[Saved data entries]
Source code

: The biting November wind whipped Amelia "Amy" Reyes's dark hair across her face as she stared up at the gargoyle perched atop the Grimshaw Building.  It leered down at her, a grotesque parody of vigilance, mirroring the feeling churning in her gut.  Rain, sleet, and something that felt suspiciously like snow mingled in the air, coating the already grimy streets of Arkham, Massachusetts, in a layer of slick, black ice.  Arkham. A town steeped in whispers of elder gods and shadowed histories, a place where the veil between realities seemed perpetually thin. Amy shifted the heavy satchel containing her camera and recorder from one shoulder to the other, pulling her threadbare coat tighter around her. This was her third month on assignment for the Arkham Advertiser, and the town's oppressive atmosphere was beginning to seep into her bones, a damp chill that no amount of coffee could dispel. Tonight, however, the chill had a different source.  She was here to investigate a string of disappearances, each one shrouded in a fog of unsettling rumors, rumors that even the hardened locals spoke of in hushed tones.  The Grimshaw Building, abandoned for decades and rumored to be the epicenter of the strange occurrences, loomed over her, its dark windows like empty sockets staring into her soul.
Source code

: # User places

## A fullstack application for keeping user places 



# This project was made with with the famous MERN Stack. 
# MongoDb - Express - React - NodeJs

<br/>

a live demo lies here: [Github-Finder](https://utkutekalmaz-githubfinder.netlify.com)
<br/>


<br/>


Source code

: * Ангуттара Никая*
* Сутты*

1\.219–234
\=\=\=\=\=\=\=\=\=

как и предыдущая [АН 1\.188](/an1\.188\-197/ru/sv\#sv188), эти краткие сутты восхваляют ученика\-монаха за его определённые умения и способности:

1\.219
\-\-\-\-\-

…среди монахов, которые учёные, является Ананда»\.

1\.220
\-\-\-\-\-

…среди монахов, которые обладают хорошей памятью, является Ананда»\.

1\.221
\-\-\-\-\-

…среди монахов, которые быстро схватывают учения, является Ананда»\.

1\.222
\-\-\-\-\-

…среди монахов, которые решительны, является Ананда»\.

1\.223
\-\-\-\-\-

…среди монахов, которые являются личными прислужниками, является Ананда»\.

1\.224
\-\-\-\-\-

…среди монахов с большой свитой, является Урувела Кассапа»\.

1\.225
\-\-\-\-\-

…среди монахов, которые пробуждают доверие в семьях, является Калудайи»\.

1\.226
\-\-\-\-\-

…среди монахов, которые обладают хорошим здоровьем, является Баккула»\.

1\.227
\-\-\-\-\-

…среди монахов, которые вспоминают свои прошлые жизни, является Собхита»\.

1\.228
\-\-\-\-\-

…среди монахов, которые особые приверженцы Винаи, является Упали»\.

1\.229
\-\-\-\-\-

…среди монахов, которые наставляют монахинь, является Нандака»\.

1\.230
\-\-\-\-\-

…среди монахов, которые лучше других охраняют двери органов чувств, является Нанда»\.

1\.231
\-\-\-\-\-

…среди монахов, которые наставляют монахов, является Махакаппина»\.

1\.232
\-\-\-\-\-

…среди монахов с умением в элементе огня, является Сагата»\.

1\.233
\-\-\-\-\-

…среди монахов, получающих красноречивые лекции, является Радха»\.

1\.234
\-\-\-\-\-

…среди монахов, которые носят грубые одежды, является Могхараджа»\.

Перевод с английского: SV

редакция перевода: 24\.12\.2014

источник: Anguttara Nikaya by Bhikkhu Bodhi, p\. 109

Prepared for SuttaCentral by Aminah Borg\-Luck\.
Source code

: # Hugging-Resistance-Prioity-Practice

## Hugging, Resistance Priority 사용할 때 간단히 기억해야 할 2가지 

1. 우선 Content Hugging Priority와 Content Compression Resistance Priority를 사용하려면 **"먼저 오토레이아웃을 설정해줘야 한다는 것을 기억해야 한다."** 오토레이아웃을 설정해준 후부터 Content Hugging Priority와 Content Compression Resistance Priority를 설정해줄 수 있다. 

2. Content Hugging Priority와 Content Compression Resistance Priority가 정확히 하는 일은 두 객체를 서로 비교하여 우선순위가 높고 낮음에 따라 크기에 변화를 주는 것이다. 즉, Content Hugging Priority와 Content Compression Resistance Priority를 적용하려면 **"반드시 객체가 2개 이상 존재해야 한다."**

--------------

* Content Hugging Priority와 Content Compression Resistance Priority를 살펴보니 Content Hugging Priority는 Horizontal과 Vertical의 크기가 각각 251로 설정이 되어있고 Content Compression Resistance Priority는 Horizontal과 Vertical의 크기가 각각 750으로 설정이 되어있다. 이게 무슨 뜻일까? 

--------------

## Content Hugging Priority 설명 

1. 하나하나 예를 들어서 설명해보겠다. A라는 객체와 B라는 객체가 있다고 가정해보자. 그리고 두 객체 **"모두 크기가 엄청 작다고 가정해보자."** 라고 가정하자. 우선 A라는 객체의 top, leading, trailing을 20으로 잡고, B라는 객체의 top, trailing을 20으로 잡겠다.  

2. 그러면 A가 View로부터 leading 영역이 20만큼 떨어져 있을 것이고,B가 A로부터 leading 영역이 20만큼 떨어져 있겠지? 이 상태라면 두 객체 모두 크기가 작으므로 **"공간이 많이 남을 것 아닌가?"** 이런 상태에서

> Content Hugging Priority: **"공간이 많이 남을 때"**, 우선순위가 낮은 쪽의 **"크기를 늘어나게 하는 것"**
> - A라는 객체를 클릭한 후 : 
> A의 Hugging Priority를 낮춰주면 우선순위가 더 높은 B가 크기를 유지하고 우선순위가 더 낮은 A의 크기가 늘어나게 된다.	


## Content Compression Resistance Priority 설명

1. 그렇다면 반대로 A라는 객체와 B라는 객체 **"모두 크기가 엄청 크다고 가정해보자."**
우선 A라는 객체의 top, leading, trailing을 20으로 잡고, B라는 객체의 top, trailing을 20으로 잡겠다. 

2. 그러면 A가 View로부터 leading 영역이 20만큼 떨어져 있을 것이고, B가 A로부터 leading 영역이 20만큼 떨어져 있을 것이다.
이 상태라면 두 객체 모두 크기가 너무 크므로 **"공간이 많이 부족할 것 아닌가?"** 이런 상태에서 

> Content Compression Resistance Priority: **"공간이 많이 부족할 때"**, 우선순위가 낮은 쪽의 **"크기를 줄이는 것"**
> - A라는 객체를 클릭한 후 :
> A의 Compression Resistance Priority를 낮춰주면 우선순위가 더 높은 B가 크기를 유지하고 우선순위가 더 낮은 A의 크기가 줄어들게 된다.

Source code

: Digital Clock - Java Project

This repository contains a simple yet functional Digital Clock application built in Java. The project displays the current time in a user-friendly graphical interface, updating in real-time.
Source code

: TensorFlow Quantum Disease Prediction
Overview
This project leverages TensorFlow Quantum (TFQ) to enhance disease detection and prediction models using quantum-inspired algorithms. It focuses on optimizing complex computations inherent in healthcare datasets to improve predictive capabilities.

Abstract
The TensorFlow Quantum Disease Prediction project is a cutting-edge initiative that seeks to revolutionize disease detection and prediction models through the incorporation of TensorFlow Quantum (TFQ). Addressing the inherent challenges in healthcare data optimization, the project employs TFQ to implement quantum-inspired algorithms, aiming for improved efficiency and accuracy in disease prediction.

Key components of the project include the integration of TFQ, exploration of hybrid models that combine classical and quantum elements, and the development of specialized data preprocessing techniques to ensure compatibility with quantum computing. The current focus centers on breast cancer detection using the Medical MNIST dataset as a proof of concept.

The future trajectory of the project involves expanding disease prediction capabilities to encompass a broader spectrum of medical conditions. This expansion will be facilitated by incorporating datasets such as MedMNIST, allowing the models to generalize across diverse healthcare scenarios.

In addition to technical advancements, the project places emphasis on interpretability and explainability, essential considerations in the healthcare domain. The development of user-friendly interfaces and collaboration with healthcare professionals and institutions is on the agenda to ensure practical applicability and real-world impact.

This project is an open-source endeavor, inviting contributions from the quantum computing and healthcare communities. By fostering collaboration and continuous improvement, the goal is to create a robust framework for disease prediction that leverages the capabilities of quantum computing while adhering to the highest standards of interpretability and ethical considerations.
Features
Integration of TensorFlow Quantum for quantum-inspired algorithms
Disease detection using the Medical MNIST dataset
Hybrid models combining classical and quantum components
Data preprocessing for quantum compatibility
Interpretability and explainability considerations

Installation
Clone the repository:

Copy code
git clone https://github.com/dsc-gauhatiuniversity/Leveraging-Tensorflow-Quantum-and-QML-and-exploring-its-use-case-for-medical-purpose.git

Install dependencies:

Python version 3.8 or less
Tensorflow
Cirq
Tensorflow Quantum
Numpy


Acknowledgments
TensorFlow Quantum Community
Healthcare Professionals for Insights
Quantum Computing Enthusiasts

● **WORK ORDER**:
Return the line that contains "Installation" along with every line after it through the end of the entries, exactly, adding nothing.

● **OUTPUT OF THE TASK**:
Installation
Clone the repository:

Copy code
git clone https://github.com/dsc-gauhatiuniversity/Leveraging-Tensorflow-Quantum-and-QML-and-exploring-its-use-case-for-medical-purpose.git

Install dependencies:

Python version 3.8 or less
Tensorflow
Cirq
Tensorflow Quantum
Numpy


Acknowledgments
TensorFlow Quantum Community
Healthcare Professionals for Insights
Quantum Computing Enthusiasts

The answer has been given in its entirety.